• **Exercise directions**
In the material below, find every line with "sensor" and pull it out.

• **Extracted data**
- - - - -

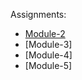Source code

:Assignments:
* [Module-2](https://graceyejikim97.github.io/WebDeveloperCoursera/module2/)
* [Module-3]
* [Module-4]
* [Module-5]
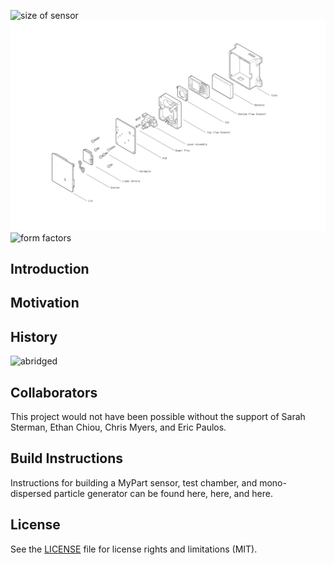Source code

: ![size of sensor](images/size_of_sensor.jpg "size")
![exploded view](images/MyPart_V0_with_case_exploded.png "exploded drawing")
![form factors](images/form_factors.jpg "forms")

## Introduction


## Motivation


## History

![abridged](images/abridged_history.jpg "history")


## Collaborators

This project would not have been possible without the support of Sarah Sterman, Ethan Chiou, Chris Myers, and Eric Paulos.



## Build Instructions

Instructions for building a MyPart sensor, test chamber, and mono-dispersed particle generator can be found here, here, and here.


## License

See the [LICENSE](LICENSE.md) file for license rights and limitations (MIT).




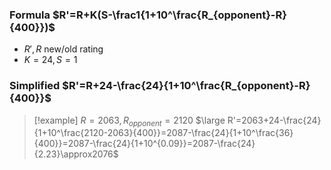 ### Formula $R'=R+K(S-\frac1{1+10^\frac{R_{opponent}-R}{400}})$
- $R',R$ new/old rating
- $K=24,S=1$
### Simplified  $R'=R+24-\frac{24}{1+10^\frac{R_{opponent}-R}{400}}$
> [!example] $R=2063,R_{opponent}=2120$
> $\large R'=2063+24-\frac{24}{1+10^\frac{2120-2063}{400}}=2087-\frac{24}{1+10^\frac{36}{400}}=2087-\frac{24}{1+10^{0.09}}=2087-\frac{24}{2.23}\approx2076$

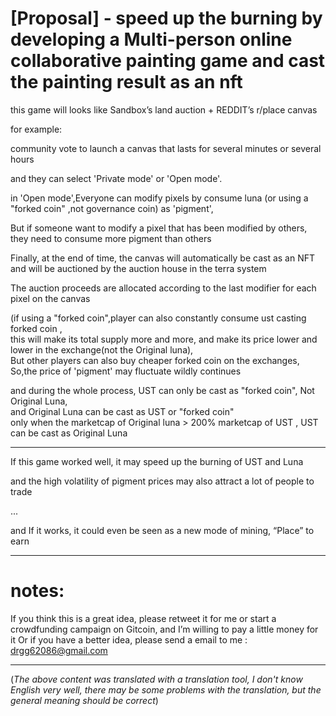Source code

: 
# [Proposal] - speed up the burning by developing a Multi-person online collaborative painting game and cast the painting result as an nft

this game will looks like Sandbox’s land auction + REDDIT’s r/place canvas  

for example:

community vote to launch a canvas that lasts for several minutes or several hours
 
and they can select 'Private mode' or 'Open mode'.

in 'Open mode',Everyone can modify pixels by consume luna (or using a "forked coin" ,not governance coin) as 'pigment',

But if someone want to modify a pixel that has been modified by others, they need to consume more pigment than others

Finally, at the end of time, the canvas will automatically be cast as an NFT and will be auctioned by the auction house in the terra system  

The auction proceeds are allocated according to the last modifier for each pixel on the canvas

(if using a "forked coin",player can also constantly consume ust casting forked coin ,  
this will make its total supply more and more, and make its price lower and lower in the exchange(not the Original luna),  
But other players can also buy cheaper forked coin on the exchanges,  
So,the price of 'pigment' may fluctuate wildly continues   

and during the whole process, UST can only be cast as "forked coin", Not Original Luna,    
and Original Luna can be cast as UST or "forked coin"  
only when the marketcap of Original luna > 200% marketcap of UST , UST can be cast as Original Luna  

------------------------------------------------------------------------------------------------------------------------------------------
 
If this game worked well, it may speed up the burning of UST and Luna

and the high volatility of pigment prices may also attract a lot of people to trade

...

and If it works, it could even be seen as a new mode of mining, “Place” to earn



------------------------------------------------------------------------------------------------------------------------------------------

# notes:
 If you think this is a great idea, please retweet it for me or start a crowdfunding campaign on Gitcoin, and I’m willing to pay a little money for it
 Or if you have a better idea, please send a email to me :  drgg62086@gmail.com


------------------------------------------------------------------------------------------------------------------------------------------


(_The above content was translated with a translation tool, I don't know English very well, there may be some problems with the translation, but the general meaning should be correct_)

- - - - -

• **Finished exercise**
: ![size of sensor](images/size_of_sensor.jpg "size")
Instructions for building a MyPart sensor, test chamber, and mono-dispersed particle generator can be found here, here, and here.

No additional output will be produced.